Somehow, the destruction of her home didn't seem to touch her. She walked down the short hall, trailing her fingers idly across the wall as she did. She noted with some absent amusement that they hadn't bothered to trash the bathroom. But her bedroom was an even bigger mess than the front room was.
The drapes were cut to ribbons and the mattress of her king sized bed had been turned and cut open. So had her pillows. The drawers were again open and empty. The closet door was hanging off the hinge and her clothes were flung out everywhere. No method, no reason. Just destruction for its own sake.
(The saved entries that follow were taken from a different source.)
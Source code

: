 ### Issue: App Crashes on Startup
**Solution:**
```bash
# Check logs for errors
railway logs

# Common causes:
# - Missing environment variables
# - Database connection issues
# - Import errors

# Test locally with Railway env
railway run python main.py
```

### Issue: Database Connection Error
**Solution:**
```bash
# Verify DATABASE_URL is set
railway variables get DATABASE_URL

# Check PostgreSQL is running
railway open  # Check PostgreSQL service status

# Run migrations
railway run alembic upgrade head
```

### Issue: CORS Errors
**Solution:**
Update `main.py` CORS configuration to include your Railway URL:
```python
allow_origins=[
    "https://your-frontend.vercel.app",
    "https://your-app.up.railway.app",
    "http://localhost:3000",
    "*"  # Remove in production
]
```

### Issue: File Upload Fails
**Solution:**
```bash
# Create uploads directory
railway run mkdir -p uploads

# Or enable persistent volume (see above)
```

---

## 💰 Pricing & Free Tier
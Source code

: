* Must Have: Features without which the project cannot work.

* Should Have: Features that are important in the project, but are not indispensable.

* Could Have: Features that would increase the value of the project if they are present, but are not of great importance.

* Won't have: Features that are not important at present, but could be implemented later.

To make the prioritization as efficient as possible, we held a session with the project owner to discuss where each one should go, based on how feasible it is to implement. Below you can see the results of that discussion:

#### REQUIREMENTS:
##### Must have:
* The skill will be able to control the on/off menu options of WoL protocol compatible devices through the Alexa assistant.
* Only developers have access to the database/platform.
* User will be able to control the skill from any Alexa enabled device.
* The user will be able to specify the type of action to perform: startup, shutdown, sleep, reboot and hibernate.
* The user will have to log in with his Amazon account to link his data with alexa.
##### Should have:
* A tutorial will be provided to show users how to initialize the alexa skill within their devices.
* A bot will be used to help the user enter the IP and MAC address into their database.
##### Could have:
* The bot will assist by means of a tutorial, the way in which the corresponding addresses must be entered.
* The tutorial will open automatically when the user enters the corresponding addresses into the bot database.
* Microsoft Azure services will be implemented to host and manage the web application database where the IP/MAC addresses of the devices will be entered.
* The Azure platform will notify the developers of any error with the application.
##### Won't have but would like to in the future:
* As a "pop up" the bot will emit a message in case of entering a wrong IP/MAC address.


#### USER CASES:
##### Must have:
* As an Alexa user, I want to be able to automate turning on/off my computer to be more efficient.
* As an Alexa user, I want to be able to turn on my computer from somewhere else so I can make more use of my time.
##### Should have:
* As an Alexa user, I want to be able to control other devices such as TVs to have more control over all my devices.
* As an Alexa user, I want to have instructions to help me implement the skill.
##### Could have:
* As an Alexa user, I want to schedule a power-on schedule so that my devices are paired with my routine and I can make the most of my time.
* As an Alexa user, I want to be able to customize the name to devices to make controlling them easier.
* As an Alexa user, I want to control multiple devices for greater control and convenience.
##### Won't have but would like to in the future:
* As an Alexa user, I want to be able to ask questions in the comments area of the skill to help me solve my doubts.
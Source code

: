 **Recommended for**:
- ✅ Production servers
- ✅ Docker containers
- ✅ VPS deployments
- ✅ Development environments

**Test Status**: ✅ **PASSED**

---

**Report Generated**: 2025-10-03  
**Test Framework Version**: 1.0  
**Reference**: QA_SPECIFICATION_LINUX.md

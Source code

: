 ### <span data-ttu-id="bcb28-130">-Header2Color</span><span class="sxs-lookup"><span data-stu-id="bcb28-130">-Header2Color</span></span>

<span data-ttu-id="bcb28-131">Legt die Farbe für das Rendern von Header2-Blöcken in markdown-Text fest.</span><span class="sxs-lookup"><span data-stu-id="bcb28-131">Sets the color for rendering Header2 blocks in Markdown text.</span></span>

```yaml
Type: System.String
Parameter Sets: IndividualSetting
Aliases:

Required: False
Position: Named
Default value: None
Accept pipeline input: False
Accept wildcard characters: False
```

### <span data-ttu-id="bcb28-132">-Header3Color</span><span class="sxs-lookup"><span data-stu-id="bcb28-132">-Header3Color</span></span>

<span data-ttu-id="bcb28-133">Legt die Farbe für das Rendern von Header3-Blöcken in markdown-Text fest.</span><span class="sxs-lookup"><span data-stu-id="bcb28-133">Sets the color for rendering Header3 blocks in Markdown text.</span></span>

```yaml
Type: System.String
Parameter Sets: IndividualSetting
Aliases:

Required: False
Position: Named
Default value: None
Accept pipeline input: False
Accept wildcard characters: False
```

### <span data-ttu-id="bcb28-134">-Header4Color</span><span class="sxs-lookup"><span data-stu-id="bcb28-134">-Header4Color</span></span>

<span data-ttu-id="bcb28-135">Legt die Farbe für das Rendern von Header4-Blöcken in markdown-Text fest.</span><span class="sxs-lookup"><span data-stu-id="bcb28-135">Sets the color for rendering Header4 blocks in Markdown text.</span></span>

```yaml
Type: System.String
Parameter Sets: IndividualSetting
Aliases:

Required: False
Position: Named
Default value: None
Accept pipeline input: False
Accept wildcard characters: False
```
Gaia walked quickly over to the closet and reached up to the shelf, feeling blindly. There was nothing up there. She looked around frantically and saw what she was looking for on the far side of the wall and before she could stop it a sob ripped from her throat. It wasn't enough that they had kidnapped her brother's family and broken into her home. It wasn't enough that they had kept her drugged and totured those kids and their teachers for days. They had to wontonly destroy everything just because they could.
And yet, mutants were the monsters.
She knelt next to the shards of the wooden box and bits of torn paper and started sifting through them. She pulled out a handkerchief, edged in lace, that had the initials GJ embroidered in the corner. There was a small tear in the middle of it, but it was otherwise unharmed. She folded it carefully and set it next to her.
She reached for the bits of paper next, her chest feeling tight. The paper was yellow with age and the ink on the back with the dates and names had faded, but she knew what it would say if it were whole. She turned it over and looked at the handsome smiling face, dressed in military dress blues. A white clad arm was slid through his before the picture had been torn in half. She didn't even realize she was crying as she stared at it until a tear blotted onto the paper.
She took a deep shakey breath and kept going through the bits of paper. She knew what the pictures were, even though most of them were torn to bits and pieces, and seeing each one destroyed made her feel at once angry and broken.
Gaia picked up a ring. A small tarnished silver thing with a pink stone in a jeweled setting. It wasn't real, but it hadn't mattered. She curled up on the floor and held it in her fist as she sobbed.